* **WHAT IS EXPECTED**
In the data below, find the line containing "HasCode returns a", then set down that line and every later line up to and including the line containing "(o *ResultId) GetHour()", exactly.

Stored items

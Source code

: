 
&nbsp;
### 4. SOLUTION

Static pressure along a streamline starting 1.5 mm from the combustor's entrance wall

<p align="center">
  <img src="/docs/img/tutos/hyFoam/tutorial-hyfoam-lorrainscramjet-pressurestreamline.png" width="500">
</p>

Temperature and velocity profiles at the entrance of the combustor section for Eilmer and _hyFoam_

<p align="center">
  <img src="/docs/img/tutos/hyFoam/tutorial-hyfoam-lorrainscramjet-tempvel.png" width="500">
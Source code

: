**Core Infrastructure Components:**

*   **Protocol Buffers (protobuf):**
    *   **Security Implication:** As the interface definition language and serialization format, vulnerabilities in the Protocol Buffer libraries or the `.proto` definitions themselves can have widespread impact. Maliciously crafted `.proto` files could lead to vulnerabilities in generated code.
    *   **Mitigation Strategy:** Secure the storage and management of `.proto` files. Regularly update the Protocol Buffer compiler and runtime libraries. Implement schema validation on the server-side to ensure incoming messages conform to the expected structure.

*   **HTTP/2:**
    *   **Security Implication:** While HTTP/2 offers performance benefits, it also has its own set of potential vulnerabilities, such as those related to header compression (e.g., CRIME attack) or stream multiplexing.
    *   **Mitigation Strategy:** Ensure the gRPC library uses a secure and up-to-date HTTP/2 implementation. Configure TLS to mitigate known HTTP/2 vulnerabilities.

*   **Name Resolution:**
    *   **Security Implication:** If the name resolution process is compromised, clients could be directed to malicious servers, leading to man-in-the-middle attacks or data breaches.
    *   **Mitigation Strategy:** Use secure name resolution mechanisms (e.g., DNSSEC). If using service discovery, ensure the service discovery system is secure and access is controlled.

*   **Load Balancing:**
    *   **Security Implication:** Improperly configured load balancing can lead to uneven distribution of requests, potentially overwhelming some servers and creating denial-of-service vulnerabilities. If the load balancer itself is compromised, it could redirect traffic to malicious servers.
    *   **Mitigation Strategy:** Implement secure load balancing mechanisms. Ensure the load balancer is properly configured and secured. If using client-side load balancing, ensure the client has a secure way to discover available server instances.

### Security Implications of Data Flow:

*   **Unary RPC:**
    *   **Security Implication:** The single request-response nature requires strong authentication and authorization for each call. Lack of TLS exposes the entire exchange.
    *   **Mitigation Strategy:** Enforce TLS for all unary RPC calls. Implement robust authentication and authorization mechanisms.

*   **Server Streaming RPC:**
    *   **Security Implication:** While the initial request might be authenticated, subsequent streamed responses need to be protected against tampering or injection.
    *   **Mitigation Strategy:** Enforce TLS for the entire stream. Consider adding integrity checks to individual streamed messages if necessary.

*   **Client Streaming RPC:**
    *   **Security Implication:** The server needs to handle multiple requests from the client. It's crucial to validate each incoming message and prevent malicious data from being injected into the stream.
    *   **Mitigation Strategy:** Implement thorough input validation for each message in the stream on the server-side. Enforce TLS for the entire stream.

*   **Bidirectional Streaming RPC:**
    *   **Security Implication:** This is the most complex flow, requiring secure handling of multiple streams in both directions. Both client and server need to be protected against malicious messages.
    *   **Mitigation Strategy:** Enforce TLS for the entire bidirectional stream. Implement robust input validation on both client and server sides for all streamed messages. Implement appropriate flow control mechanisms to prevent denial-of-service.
==
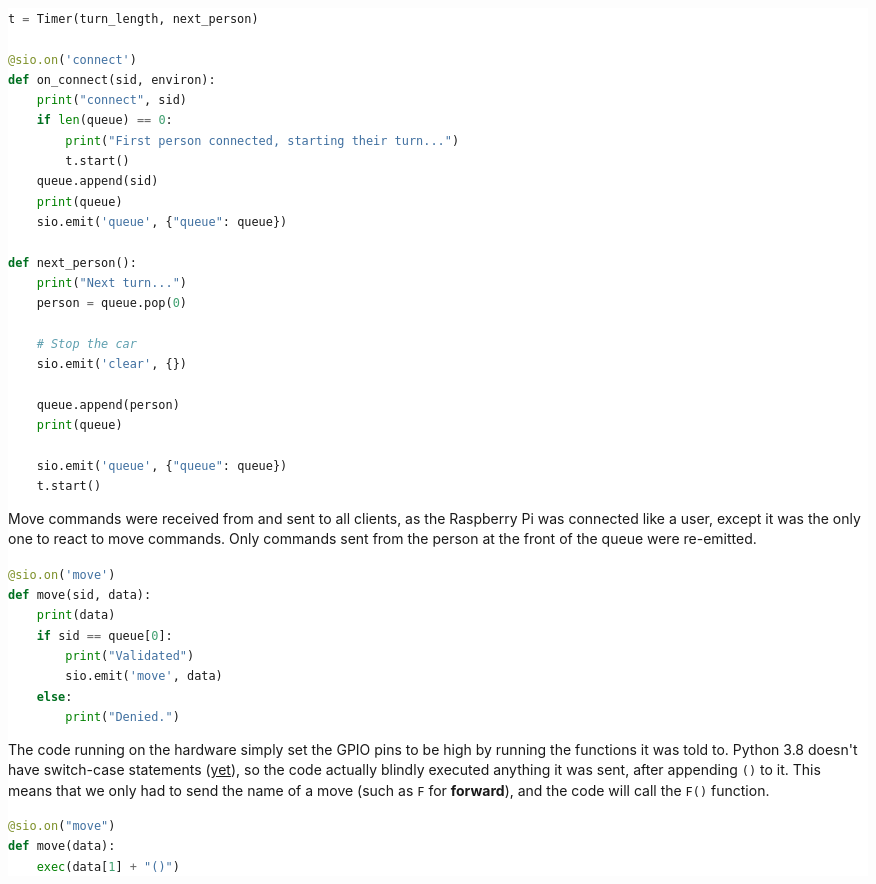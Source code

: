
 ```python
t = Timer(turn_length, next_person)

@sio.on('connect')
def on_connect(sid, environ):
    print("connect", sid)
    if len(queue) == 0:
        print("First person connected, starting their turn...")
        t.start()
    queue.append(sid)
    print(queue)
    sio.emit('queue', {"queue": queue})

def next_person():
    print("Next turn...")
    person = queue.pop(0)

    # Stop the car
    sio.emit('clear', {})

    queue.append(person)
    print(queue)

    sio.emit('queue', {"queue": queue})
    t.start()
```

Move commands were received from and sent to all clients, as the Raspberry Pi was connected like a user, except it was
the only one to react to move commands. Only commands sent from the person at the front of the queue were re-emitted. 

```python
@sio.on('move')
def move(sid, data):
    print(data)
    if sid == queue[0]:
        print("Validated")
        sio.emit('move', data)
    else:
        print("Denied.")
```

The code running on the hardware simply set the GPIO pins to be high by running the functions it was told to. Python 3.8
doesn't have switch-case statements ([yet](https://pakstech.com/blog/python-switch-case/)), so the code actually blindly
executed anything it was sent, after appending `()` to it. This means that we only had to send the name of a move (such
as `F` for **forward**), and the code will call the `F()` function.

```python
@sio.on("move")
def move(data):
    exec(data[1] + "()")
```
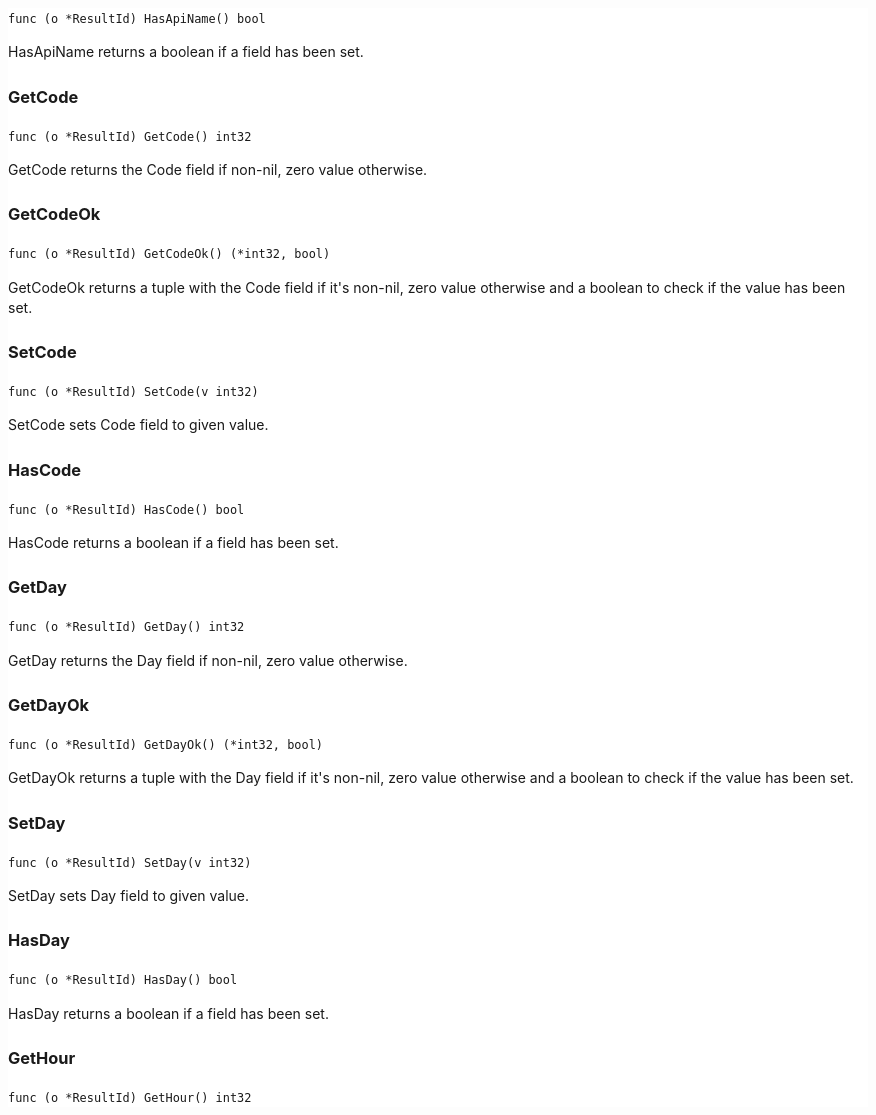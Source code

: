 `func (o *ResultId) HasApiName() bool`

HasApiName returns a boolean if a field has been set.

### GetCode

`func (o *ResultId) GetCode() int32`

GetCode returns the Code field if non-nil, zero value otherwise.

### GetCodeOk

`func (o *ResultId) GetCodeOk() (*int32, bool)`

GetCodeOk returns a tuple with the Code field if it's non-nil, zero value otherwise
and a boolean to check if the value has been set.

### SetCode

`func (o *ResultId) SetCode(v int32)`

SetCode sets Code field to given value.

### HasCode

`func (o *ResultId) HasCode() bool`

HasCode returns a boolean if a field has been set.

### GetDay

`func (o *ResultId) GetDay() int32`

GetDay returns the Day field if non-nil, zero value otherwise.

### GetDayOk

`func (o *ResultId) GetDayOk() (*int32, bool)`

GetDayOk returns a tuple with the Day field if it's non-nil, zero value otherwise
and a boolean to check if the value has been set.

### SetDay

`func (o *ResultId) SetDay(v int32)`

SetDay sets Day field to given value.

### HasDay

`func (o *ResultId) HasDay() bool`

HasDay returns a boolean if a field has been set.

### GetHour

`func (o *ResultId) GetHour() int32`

* **OUTPUT**
HasCode returns a boolean if a field has been set.

### GetDay

`func (o *ResultId) GetDay() int32`

GetDay returns the Day field if non-nil, zero value otherwise.

### GetDayOk

`func (o *ResultId) GetDayOk() (*int32, bool)`

GetDayOk returns a tuple with the Day field if it's non-nil, zero value otherwise
and a boolean to check if the value has been set.

### SetDay

`func (o *ResultId) SetDay(v int32)`

SetDay sets Day field to given value.

### HasDay

`func (o *ResultId) HasDay() bool`

HasDay returns a boolean if a field has been set.

### GetHour

`func (o *ResultId) GetHour() int32`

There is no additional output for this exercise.